What this task involves: Print, unchanged, the line containing "Grafy dwudzielne zupełne" along with all lines that follow it to the end of the listing.

(Information shown)

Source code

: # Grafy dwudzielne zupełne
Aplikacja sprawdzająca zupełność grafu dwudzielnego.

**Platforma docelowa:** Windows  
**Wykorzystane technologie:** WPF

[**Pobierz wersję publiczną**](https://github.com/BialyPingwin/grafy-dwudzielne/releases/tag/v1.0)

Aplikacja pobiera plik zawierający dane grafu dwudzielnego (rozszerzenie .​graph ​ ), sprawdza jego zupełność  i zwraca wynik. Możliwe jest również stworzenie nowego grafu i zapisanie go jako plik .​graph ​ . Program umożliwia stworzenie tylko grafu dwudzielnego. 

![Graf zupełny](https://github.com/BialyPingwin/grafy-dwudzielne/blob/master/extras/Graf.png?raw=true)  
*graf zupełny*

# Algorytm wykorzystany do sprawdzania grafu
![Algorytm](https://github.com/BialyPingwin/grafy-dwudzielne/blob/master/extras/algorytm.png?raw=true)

(End Information shown)

Response:
: # Grafy dwudzielne zupełne
Aplikacja sprawdzająca zupełność grafu dwudzielnego.

**Platforma docelowa:** Windows  
**Wykorzystane technologie:** WPF

[**Pobierz wersję publiczną**](https://github.com/BialyPingwin/grafy-dwudzielne/releases/tag/v1.0)

Aplikacja pobiera plik zawierający dane grafu dwudzielnego (rozszerzenie .​graph ​ ), sprawdza jego zupełność  i zwraca wynik. Możliwe jest również stworzenie nowego grafu i zapisanie go jako plik .​graph ​ . Program umożliwia stworzenie tylko grafu dwudzielnego. 

![Graf zupełny](https://github.com/BialyPingwin/grafy-dwudzielne/blob/master/extras/Graf.png?raw=true)  
*graf zupełny*

# Algorytm wykorzystany do sprawdzania grafu
![Algorytm](https://github.com/BialyPingwin/grafy-dwudzielne/blob/master/extras/algorytm.png?raw=true)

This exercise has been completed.